From the listing below, pick out each line with the word "tunnel".

- RECORDS PROVIDED

==*==

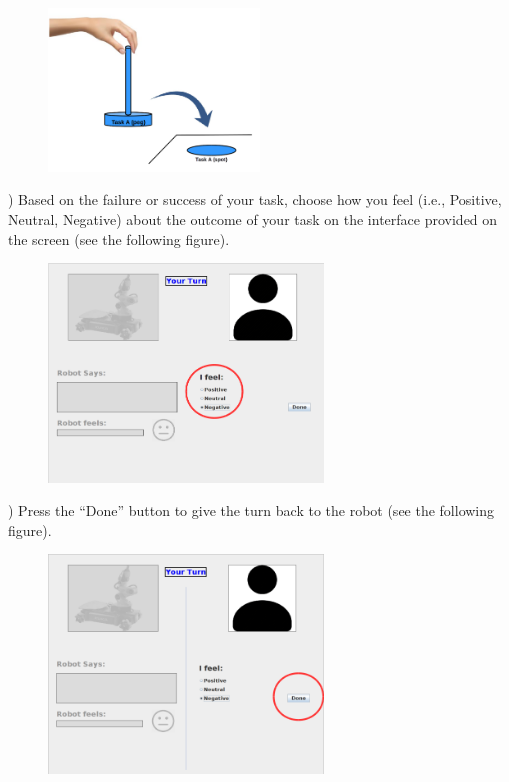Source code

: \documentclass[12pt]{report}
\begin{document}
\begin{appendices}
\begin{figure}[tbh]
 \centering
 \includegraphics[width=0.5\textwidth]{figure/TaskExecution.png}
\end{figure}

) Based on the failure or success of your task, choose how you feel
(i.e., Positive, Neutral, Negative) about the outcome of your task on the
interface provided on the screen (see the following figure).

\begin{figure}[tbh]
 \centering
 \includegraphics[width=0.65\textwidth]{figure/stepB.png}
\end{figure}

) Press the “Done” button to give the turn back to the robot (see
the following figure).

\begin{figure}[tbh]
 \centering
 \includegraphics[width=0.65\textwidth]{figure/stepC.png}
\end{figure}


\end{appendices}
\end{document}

==*==

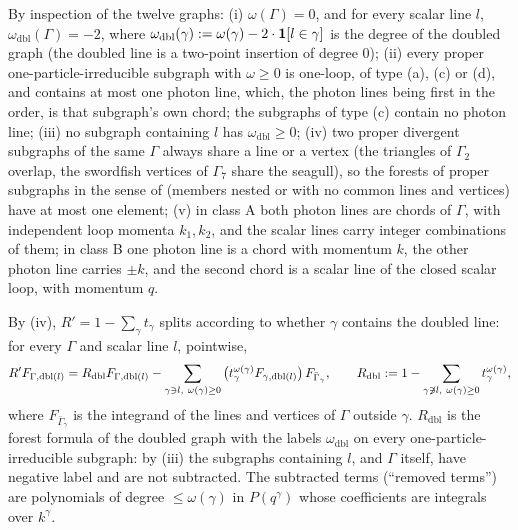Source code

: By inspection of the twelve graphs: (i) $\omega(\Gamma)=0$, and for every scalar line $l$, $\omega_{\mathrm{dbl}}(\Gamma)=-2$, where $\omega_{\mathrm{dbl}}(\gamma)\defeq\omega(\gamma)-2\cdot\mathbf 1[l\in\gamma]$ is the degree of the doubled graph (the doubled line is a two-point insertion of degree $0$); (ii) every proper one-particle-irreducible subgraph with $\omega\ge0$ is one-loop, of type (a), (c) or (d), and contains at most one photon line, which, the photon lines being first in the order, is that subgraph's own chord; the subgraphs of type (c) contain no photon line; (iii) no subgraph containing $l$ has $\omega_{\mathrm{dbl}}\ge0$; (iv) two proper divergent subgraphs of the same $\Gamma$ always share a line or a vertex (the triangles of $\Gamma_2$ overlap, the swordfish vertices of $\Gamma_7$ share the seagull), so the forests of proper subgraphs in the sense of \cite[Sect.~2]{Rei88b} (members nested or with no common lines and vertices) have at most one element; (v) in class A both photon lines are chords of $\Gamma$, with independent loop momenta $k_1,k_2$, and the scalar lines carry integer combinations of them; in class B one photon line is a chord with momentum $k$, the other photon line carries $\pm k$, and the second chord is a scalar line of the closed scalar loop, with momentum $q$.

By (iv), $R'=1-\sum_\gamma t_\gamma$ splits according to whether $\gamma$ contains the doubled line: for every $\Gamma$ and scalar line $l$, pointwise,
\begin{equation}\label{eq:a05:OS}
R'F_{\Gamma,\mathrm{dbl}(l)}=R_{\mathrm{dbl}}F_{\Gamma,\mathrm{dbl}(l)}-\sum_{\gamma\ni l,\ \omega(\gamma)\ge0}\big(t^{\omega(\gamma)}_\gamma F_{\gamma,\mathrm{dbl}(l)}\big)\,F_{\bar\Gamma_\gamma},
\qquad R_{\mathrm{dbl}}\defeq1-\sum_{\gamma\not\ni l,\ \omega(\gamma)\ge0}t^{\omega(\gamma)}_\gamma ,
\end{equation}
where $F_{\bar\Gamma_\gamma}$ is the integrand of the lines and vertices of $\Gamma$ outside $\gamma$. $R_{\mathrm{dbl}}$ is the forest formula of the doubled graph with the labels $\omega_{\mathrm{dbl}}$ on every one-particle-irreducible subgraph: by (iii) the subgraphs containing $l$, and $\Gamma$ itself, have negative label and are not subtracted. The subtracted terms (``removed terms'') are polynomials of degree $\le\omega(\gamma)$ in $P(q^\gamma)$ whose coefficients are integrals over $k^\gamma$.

==*==

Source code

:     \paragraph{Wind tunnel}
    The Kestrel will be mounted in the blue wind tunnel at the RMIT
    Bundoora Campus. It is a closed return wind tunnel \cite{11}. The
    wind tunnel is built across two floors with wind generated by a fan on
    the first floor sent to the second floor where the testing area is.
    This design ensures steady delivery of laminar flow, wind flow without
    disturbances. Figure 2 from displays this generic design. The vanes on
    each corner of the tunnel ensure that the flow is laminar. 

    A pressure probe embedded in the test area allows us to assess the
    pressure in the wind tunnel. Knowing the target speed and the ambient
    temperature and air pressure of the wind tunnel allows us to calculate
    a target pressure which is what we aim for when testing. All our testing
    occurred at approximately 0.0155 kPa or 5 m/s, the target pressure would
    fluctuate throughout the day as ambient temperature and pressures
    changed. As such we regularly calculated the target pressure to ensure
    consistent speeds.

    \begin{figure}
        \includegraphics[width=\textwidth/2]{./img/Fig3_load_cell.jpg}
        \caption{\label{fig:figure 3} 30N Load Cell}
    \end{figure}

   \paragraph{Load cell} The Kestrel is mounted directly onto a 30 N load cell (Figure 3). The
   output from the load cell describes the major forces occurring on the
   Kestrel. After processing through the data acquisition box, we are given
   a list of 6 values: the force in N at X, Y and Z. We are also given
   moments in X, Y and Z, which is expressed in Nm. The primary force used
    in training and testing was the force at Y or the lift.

==*==

- RESPONSE AREA
:     \paragraph{Wind tunnel}
    The Kestrel will be mounted in the blue wind tunnel at the RMIT
    Bundoora Campus. It is a closed return wind tunnel \cite{11}. The
    wind tunnel is built across two floors with wind generated by a fan on
    each corner of the tunnel ensure that the flow is laminar. 
    pressure in the wind tunnel. Knowing the target speed and the ambient
    temperature and air pressure of the wind tunnel allows us to calculate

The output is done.